Not Your Typical Author
We chat with Pleasant Valley author Jesse Saperstein about his new book and life with Asperger’s Syndrome
Pleasant Valley native Jesse Saperstein, 28, recently published his first book, Atypical: Life with Asperger’s in 20 1/3 Chapters (Perigee Books, $14). It honestly portrays, as he warns in his introduction, “the good, the bad and the downright weird” of living with Asperger’s Syndrome. HV chatted with Saperstein about the book and dealing with his disability.
The book is a look into the obsessions and loneliness that “atypicals,” as you call yourself, face living in a “neurotypical” world. How did it come about?
I first wrote 300 pages about hiking the Appalachian Trail to raise money for an AIDS Foundation I once worked at. After it was rejected 120 times, my editor at Penguin said she loved my writing but wanted a book about my experience with AS instead. I thought, “You want what?” I was disappointed, but her idea was incredible compared to mine.

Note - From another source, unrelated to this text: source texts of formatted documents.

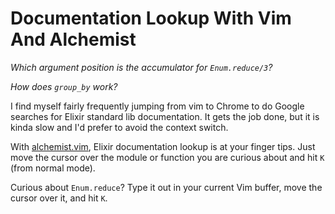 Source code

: # Documentation Lookup With Vim And Alchemist

_Which argument position is the accumulator for `Enum.reduce/3`?_

_How does `group_by` work?_

I find myself fairly frequently jumping from vim to Chrome to do Google
searches for Elixir standard lib documentation. It gets the job done, but it
is kinda slow and I'd prefer to avoid the context switch.

With [alchemist.vim](https://github.com/slashmili/alchemist.vim), Elixir
documentation lookup is at your finger tips. Just move the cursor over the
module or function you are curious about and hit `K` (from normal mode).

Curious about `Enum.reduce`? Type it out in your current Vim buffer, move
the cursor over it, and hit `K`.
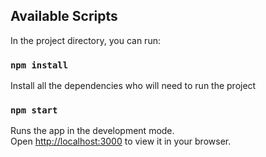 ## Available Scripts

In the project directory, you can run:

### `npm install`
Install all the dependencies who will need to run the project

### `npm start`

Runs the app in the development mode.\
Open [http://localhost:3000](http://localhost:3000) to view it in your browser.
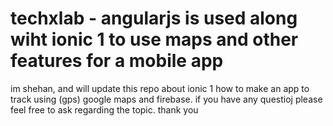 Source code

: # techxlab - angularjs is used along wiht ionic 1 to use maps and other features for a mobile app
im shehan, and will update this repo about ionic 1 how to make an app to track using (gps) google maps and firebase.
if you have any questioj please feel free to ask regarding the topic.
thank you
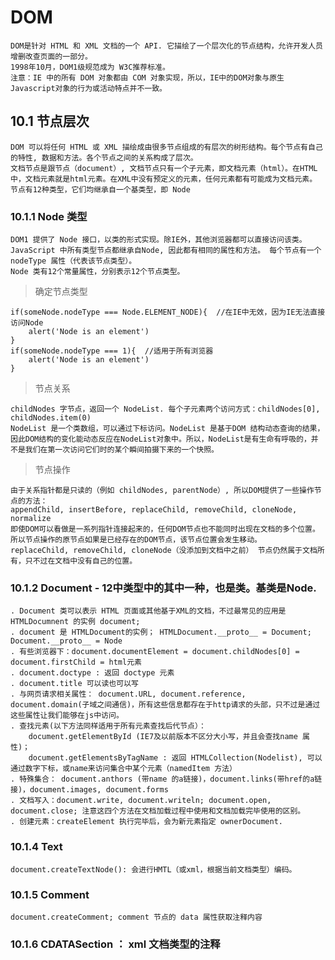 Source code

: # DOM  

    DOM是针对 HTML 和 XML 文档的一个 API. 它描绘了一个层次化的节点结构，允许开发人员增删改查页面的一部分。  
    1998年10月，DOM1级规范成为 W3C推荐标准。   
    注意：IE 中的所有 DOM 对象都由 COM 对象实现，所以，IE中的DOM对象与原生Javascript对象的行为或活动特点并不一致。  

## 10.1 节点层次  

    DOM 可以将任何 HTML 或 XML 描绘成由很多节点组成的有层次的树形结构。每个节点有自己的特性, 数据和方法。各个节点之间的关系构成了层次。  
    文档节点是跟节点（document）, 文档节点只有一个子元素，即文档元素（html）。在HTML中，文档元素就是html元素。在XML中没有预定义的元素，任何元素都有可能成为文档元素。  
    节点有12种类型，它们均继承自一个基类型，即 Node

### 10.1.1 Node 类型  
    
    DOM1 提供了 Node 接口，以类的形式实现。除IE外，其他浏览器都可以直接访问该类。   
    JavaScript 中所有类型节点都继承自Node, 因此都有相同的属性和方法。 每个节点有一个 nodeType 属性（代表该节点类型）。  
    Node 类有12个常量属性，分别表示12个节点类型。   

> 确定节点类型   

    if(someNode.nodeType === Node.ELEMENT_NODE){  //在IE中无效，因为IE无法直接访问Node    
        alert('Node is an element')     
    } 
    if(someNode.nodeType === 1){  //适用于所有浏览器    
        alert('Node is an element')     
    }     

> 节点关系    

    childNodes 字节点，返回一个 NodeList. 每个子元素两个访问方式：childNodes[0], childNodes.item(0)     
    NodeList 是一个类数组，可以通过下标访问。NodeList 是基于DOM 结构动态查询的结果，因此DOM结构的变化能动态反应在NodeList对象中。所以，NodeList是有生命有呼吸的，并不是我们在第一次访问它们时的某个瞬间拍摄下来的一个快照。   

> 节点操作  

    由于关系指针都是只读的（例如 childNodes, parentNode）, 所以DOM提供了一些操作节点的方法：  
    appendChild, insertBefore, replaceChild, removeChild, cloneNode, normalize   
    即使DOM可以看做是一系列指针连接起来的，任何DOM节点也不能同时出现在文档的多个位置。所以节点操作的原节点如果是已经存在的DOM节点，该节点位置会发生移动。  
    replaceChild, removeChild, cloneNode（没添加到文档中之前） 节点仍然属于文档所有，只不过在文档中没有自己的位置。  

### 10.1.2 Document - 12中类型中的其中一种，也是类。基类是Node. 

    . Document 类可以表示 HTML 页面或其他基于XML的文档，不过最常见的应用是 HTMLDocumnent 的实例 document;   
    . document 是 HTMLDocument的实例； HTMLDocument.__proto__ = Document; Document.__proto__ = Node  
    . 有些浏览器下：document.documentElement = document.childNodes[0] = document.firstChild = html元素  
    . document.doctype : 返回 doctype 元素   
    . document.title 可以读也可以写    
    . 与网页请求相关属性： document.URL, document.reference, document.domain(子域之间通信)，所有这些信息都存在于http请求的头部，只不过是通过这些属性让我们能够在js中访问。
    . 查找元素(以下方法同样适用于所有元素查找后代节点）：   
        document.getElementById (IE7及以前版本不区分大小写，并且会查找name 属性)；  
        document.getElementsByTagName : 返回 HTMLCollection(Nodelist), 可以通过数字下标，或name来访问集合中某个元素（namedItem 方法）  
    . 特殊集合： document.anthors (带name 的a链接)，document.links(带href的a链接)，document.images, document.forms  
    . 文档写入：document.write, document.writeln; document.open, document.close; 注意这四个方法在文档加载过程中使用和文档加载完毕使用的区别。    
    . 创建元素：createElement 执行完毕后，会为新元素指定 ownerDocument. 

### 10.1.4 Text   

    document.createTextNode(): 会进行HMTL（或xml，根据当前文档类型）编码。   

### 10.1.5 Comment  

    document.createComment; comment 节点的 data 属性获取注释内容   

### 10.1.6 CDATASection ： xml 文档类型的注释
    












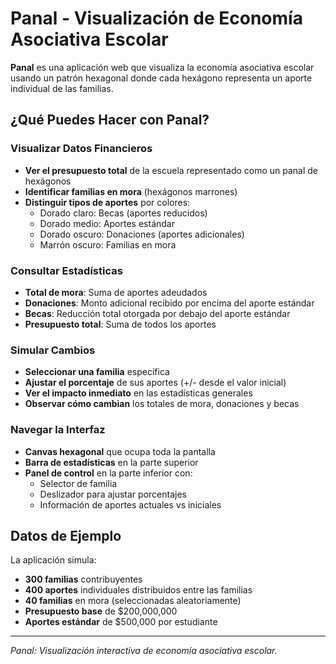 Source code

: # Panal - Visualización de Economía Asociativa Escolar

**Panal** es una aplicación web que visualiza la economía asociativa escolar usando un patrón hexagonal donde cada hexágono representa un aporte individual de las familias.

## ¿Qué Puedes Hacer con Panal?

### Visualizar Datos Financieros
- **Ver el presupuesto total** de la escuela representado como un panal de hexágonos
- **Identificar familias en mora** (hexágonos marrones)
- **Distinguir tipos de aportes** por colores:
  - Dorado claro: Becas (aportes reducidos)
  - Dorado medio: Aportes estándar
  - Dorado oscuro: Donaciones (aportes adicionales)
  - Marrón oscuro: Familias en mora

### Consultar Estadísticas
- **Total de mora**: Suma de aportes adeudados
- **Donaciones**: Monto adicional recibido por encima del aporte estándar
- **Becas**: Reducción total otorgada por debajo del aporte estándar
- **Presupuesto total**: Suma de todos los aportes

### Simular Cambios
- **Seleccionar una familia** específica
- **Ajustar el porcentaje** de sus aportes (+/- desde el valor inicial)
- **Ver el impacto inmediato** en las estadísticas generales
- **Observar cómo cambian** los totales de mora, donaciones y becas

### Navegar la Interfaz
- **Canvas hexagonal** que ocupa toda la pantalla
- **Barra de estadísticas** en la parte superior
- **Panel de control** en la parte inferior con:
  - Selector de familia
  - Deslizador para ajustar porcentajes
  - Información de aportes actuales vs iniciales

## Datos de Ejemplo

La aplicación simula:
- **300 familias** contribuyentes
- **400 aportes** individuales distribuidos entre las familias
- **40 familias** en mora (seleccionadas aleatoriamente)
- **Presupuesto base** de $200,000,000
- **Aportes estándar** de $500,000 por estudiante

---

*Panal: Visualización interactiva de economía asociativa escolar.*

What did you hope to accomplish?
I want to make people accept people with AS more readily, to learn that there is more to people like me than just being extremely weird.
How has that message been received so far?
People have responded very positively. A mother contacted me and said, “After reading your book, my husband was able to accept that my son has AS and that he has a future.”
You acknowledge that people with AS often cause their own problems; you write: “Maybe Asperger’s syndrome is a euphemism for being an unempathetic a****** who makes a deliberate effort to shirk societal norms.” Do you still believe that?
Absolutely not. Sometimes people use the disability as an excuse for inappropriate behavior. AS certainly doesn’t help you control inappropriate behavior. Some things about it have to be accepted, some have to be corrected. But people with AS are not jerks. Their social difficulties overshadow the contributions they can make to society.
Much of the book describes how you learn to accommodate — or willfully refuse to accommodate — your disability. Did writing it teach you anything about yourself?
I learned that if I take on a new challenge in increments, I can create something really amazing. I have the potential to do something incredible if I put time and effort into it. Also, I learned I can change the way people think and how they look at those with AS and other mild disabilities.